Sunday, October 25, 2015

Force Internet Explorer 10 or 11 to always use 64bit version

I was working on an issue where a user was always prompted to 'Install' the Citrix ICA client.  No matter how many times they downloaded and installed the client it continuously prompted them to install it again from the Web Interface:



I checked the add-on's and saw the following:


No Citrix plugins in site.  I then checked Task Manager to confirm the IE type (32bit vs 64bit) and this is what I saw:
Without the *32, Internet Explorer is running in 64bit mode.  Currently, Citrix does not provide a 64bit plugin to IE so it won't run and it won't be detected.  I then exited IE and browsed to the Internet Explorer folder (C:\program files (x86)\Internet Explorer\iexplore.exe) and attempted to launch iexplore.exe from there.  Still came up as 64bit.  So now this got interesting...  Microsoft does not allow or provide a way to force a 64bit default for IE on Windows 7.

So how is this happening?

It turns out there is a registry key you can set that will force IE to ALWAYS be 64bit:

HKEY_CURRENT_USER\Software\Microsoft\Internet Explorer\Main\TabProcGrowth (or HKLM)

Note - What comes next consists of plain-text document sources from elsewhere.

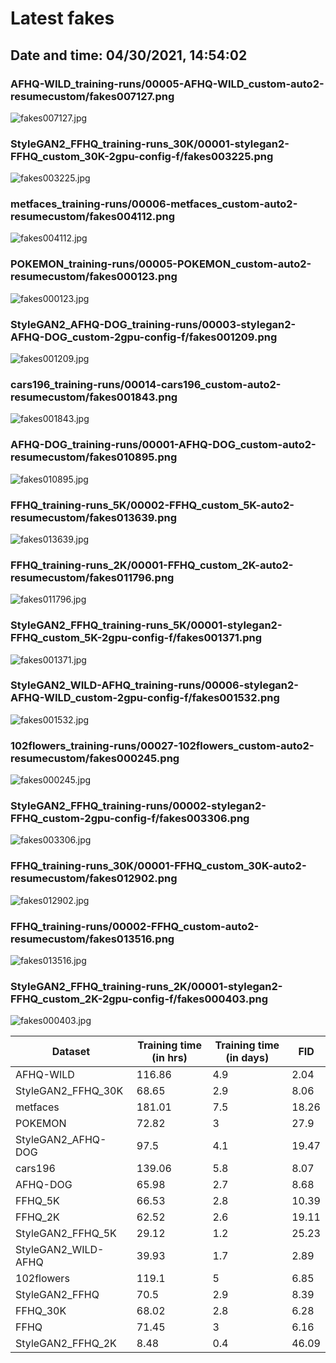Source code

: # Latest fakes
## Date and time: 04/30/2021, 14:54:02
### AFHQ-WILD_training-runs/00005-AFHQ-WILD_custom-auto2-resumecustom/fakes007127.png
![fakes007127.jpg](https://i.ibb.co/nQzTKKR/5eaa9525006c.jpg "AFHQ-WILD_training-runs/00005-AFHQ-WILD_custom-auto2-resumecustom/fakes007127.png")

### StyleGAN2_FFHQ_training-runs_30K/00001-stylegan2-FFHQ_custom_30K-2gpu-config-f/fakes003225.png
![fakes003225.jpg](https://i.ibb.co/fM2L6rC/4688d7d1501c.jpg "StyleGAN2_FFHQ_training-runs_30K/00001-stylegan2-FFHQ_custom_30K-2gpu-config-f/fakes003225.png")

### metfaces_training-runs/00006-metfaces_custom-auto2-resumecustom/fakes004112.png
![fakes004112.jpg](https://i.ibb.co/ZVz6sB9/62e3aa4d5119.jpg "metfaces_training-runs/00006-metfaces_custom-auto2-resumecustom/fakes004112.png")

### POKEMON_training-runs/00005-POKEMON_custom-auto2-resumecustom/fakes000123.png
![fakes000123.jpg](https://i.ibb.co/hXCwXtD/7791ce524067.jpg "POKEMON_training-runs/00005-POKEMON_custom-auto2-resumecustom/fakes000123.png")

### StyleGAN2_AFHQ-DOG_training-runs/00003-stylegan2-AFHQ-DOG_custom-2gpu-config-f/fakes001209.png
![fakes001209.jpg](https://i.ibb.co/VQkHW4k/f8fdc31c70fc.jpg "StyleGAN2_AFHQ-DOG_training-runs/00003-stylegan2-AFHQ-DOG_custom-2gpu-config-f/fakes001209.png")

### cars196_training-runs/00014-cars196_custom-auto2-resumecustom/fakes001843.png
![fakes001843.jpg](https://i.ibb.co/N7qr5Cr/d66696612155.jpg "cars196_training-runs/00014-cars196_custom-auto2-resumecustom/fakes001843.png")

### AFHQ-DOG_training-runs/00001-AFHQ-DOG_custom-auto2-resumecustom/fakes010895.png
![fakes010895.jpg](https://i.ibb.co/JjqPLKB/5387e912c178.jpg "AFHQ-DOG_training-runs/00001-AFHQ-DOG_custom-auto2-resumecustom/fakes010895.png")

### FFHQ_training-runs_5K/00002-FFHQ_custom_5K-auto2-resumecustom/fakes013639.png
![fakes013639.jpg](https://i.ibb.co/YW4KzrR/6d7138d31e95.jpg "FFHQ_training-runs_5K/00002-FFHQ_custom_5K-auto2-resumecustom/fakes013639.png")

### FFHQ_training-runs_2K/00001-FFHQ_custom_2K-auto2-resumecustom/fakes011796.png
![fakes011796.jpg](https://i.ibb.co/JjbKbMy/c7cc397540e1.jpg "FFHQ_training-runs_2K/00001-FFHQ_custom_2K-auto2-resumecustom/fakes011796.png")

### StyleGAN2_FFHQ_training-runs_5K/00001-stylegan2-FFHQ_custom_5K-2gpu-config-f/fakes001371.png
![fakes001371.jpg](https://i.ibb.co/xsWyJ4B/b90ae6567b2e.jpg "StyleGAN2_FFHQ_training-runs_5K/00001-stylegan2-FFHQ_custom_5K-2gpu-config-f/fakes001371.png")

### StyleGAN2_WILD-AFHQ_training-runs/00006-stylegan2-AFHQ-WILD_custom-2gpu-config-f/fakes001532.png
![fakes001532.jpg](https://i.ibb.co/M6DsVPz/53b51e8e6a70.jpg "StyleGAN2_WILD-AFHQ_training-runs/00006-stylegan2-AFHQ-WILD_custom-2gpu-config-f/fakes001532.png")

### 102flowers_training-runs/00027-102flowers_custom-auto2-resumecustom/fakes000245.png
![fakes000245.jpg](https://i.ibb.co/WvPHcfx/072a5f7f8d70.jpg "102flowers_training-runs/00027-102flowers_custom-auto2-resumecustom/fakes000245.png")

### StyleGAN2_FFHQ_training-runs/00002-stylegan2-FFHQ_custom-2gpu-config-f/fakes003306.png
![fakes003306.jpg](https://i.ibb.co/KzSLvWX/b766cfd5c060.jpg "StyleGAN2_FFHQ_training-runs/00002-stylegan2-FFHQ_custom-2gpu-config-f/fakes003306.png")

### FFHQ_training-runs_30K/00001-FFHQ_custom_30K-auto2-resumecustom/fakes012902.png
![fakes012902.jpg](https://i.ibb.co/DkZ8F4H/751eeb0bf15f.jpg "FFHQ_training-runs_30K/00001-FFHQ_custom_30K-auto2-resumecustom/fakes012902.png")

### FFHQ_training-runs/00002-FFHQ_custom-auto2-resumecustom/fakes013516.png
![fakes013516.jpg](https://i.ibb.co/CQRC5yL/0c30ace7e45e.jpg "FFHQ_training-runs/00002-FFHQ_custom-auto2-resumecustom/fakes013516.png")

### StyleGAN2_FFHQ_training-runs_2K/00001-stylegan2-FFHQ_custom_2K-2gpu-config-f/fakes000403.png
![fakes000403.jpg](https://i.ibb.co/GH5gFvx/56aedd898285.jpg "StyleGAN2_FFHQ_training-runs_2K/00001-stylegan2-FFHQ_custom_2K-2gpu-config-f/fakes000403.png")

| Dataset             |   Training time (in hrs) |   Training time (in days) |   FID |
|---------------------|--------------------------|---------------------------|-------|
| AFHQ-WILD           |                   116.86 |                       4.9 |  2.04 |
| StyleGAN2_FFHQ_30K  |                    68.65 |                       2.9 |  8.06 |
| metfaces            |                   181.01 |                       7.5 | 18.26 |
| POKEMON             |                    72.82 |                       3   | 27.9  |
| StyleGAN2_AFHQ-DOG  |                    97.5  |                       4.1 | 19.47 |
| cars196             |                   139.06 |                       5.8 |  8.07 |
| AFHQ-DOG            |                    65.98 |                       2.7 |  8.68 |
| FFHQ_5K             |                    66.53 |                       2.8 | 10.39 |
| FFHQ_2K             |                    62.52 |                       2.6 | 19.11 |
| StyleGAN2_FFHQ_5K   |                    29.12 |                       1.2 | 25.23 |
| StyleGAN2_WILD-AFHQ |                    39.93 |                       1.7 |  2.89 |
| 102flowers          |                   119.1  |                       5   |  6.85 |
| StyleGAN2_FFHQ      |                    70.5  |                       2.9 |  8.39 |
| FFHQ_30K            |                    68.02 |                       2.8 |  6.28 |
| FFHQ                |                    71.45 |                       3   |  6.16 |
| StyleGAN2_FFHQ_2K   |                     8.48 |                       0.4 | 46.09 |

If the REG_DWORD is 0x0 it will always force IE to be 64bit.  Deleting or changing this value will default IE to 32bit.  So this key *could* be used to force IE to be 64bit.  There is a potential issue to be aware of, this will force IE to use the same process as the launcher for tabs, as opposed to spanning new processes.  Whether that increases/decreases stability would be something you'd have to test.